462 P.3d 1177
Idaho2020Background
- Early morning traffic stop for speeding/failure to stop; Gabriel Parent was driver and Nicholas Blythe was passenger.
- Deputy Boardman observed a rolled-up dollar bill on Blythe and tin foil on the car floor—items officers associated with drug use; Blythe was ordered out, patted down, and stood by the patrol car.
- Parent admitted to having marijuana in the car; deputies searched the vehicle and found burned tin foil and what they believed to be a usable amount of heroin under the passenger seat.

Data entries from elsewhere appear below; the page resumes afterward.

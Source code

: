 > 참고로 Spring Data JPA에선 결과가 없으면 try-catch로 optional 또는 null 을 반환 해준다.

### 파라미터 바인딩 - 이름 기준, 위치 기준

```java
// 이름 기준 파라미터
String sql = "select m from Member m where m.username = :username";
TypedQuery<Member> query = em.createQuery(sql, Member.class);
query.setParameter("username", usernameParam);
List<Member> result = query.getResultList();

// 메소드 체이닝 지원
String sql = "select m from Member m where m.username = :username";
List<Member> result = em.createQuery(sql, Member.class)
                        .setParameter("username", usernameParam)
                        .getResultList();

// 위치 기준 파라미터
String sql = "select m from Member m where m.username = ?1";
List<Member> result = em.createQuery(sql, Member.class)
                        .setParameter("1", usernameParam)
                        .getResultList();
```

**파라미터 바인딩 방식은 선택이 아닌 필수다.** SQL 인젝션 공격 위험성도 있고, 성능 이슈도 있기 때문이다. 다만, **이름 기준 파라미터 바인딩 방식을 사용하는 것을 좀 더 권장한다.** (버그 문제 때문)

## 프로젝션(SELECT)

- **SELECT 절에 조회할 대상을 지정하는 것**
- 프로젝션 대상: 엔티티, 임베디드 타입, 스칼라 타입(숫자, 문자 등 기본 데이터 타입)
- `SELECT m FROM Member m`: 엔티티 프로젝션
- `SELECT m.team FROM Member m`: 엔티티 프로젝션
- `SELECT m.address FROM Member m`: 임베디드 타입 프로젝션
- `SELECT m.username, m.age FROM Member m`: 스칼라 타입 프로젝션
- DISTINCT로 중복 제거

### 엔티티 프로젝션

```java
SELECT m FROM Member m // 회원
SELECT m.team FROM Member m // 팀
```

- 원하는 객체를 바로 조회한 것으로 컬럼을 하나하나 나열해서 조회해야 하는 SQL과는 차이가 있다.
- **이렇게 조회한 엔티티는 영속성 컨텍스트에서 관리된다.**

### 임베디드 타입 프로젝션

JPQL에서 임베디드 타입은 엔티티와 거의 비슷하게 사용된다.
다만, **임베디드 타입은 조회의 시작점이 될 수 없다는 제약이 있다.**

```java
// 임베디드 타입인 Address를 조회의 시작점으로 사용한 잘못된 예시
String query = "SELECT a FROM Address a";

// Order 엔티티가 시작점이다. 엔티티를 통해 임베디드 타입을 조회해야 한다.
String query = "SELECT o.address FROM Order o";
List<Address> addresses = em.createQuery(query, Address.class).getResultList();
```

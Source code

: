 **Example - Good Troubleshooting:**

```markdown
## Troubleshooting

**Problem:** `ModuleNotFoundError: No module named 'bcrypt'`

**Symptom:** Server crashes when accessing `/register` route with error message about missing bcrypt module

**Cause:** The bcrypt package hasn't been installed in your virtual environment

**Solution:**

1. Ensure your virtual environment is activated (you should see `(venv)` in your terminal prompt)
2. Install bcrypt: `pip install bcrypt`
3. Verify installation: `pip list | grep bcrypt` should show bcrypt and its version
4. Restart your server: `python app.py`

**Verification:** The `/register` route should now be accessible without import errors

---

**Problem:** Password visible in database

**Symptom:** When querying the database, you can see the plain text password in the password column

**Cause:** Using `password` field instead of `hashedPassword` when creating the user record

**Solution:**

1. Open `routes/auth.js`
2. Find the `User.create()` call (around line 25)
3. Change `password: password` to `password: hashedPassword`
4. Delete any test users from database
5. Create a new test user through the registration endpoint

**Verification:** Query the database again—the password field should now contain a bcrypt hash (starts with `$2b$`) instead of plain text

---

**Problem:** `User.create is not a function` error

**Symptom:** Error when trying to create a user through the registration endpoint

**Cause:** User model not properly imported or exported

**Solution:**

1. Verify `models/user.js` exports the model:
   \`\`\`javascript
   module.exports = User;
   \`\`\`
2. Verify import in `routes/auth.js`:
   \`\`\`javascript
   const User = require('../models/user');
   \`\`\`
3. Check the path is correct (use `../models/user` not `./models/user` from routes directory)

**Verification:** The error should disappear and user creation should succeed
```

- After discovering the vehicle evidence but before formally arresting Blythe, Deputy Boardman told Blythe to ‘‘kick your shoes off’’; officers then found baggies of heroin inside a shoe, handcuffed Blythe, and read Miranda rights.
- Blythe moved to suppress the heroin, arguing the shoe search violated the Fourth Amendment; the district court rejected consent and upheld the search as incident to arrest.
- Blythe entered a conditional guilty plea preserving the suppression issue; the Idaho Supreme Court vacated the conviction, reversed denial of suppression, and remanded, holding the search was not justified under the search-incident-to-arrest doctrine.
Issues
| Issue | Plaintiff's Argument | Defendant's Argument | Held |
|---|---|---|---|
| Whether the warrantless search of Blythe’s shoes was lawful under the search-incident-to-arrest exception to the Fourth Amendment | State: Deputies had probable cause to arrest Blythe (possession, paraphernalia, frequenting) so the search was lawful as incident to arrest (also asserted consent) | Blythe: Search preceded any custodial arrest and neither Chimel rationales (officer safety or evidence preservation) justified the intrusion | Court: Reversed—probable cause alone insufficient when search precedes arrest; no imminent custodial arrest and neither officer-safety nor evidence-preservation rationales supported the shoe search; suppression required |
Key Cases Cited
- Chimel v. California, 395 U.S. 752 (search-incident-to-arrest limited to arrestee and area within immediate control for officer safety and evidence preservation)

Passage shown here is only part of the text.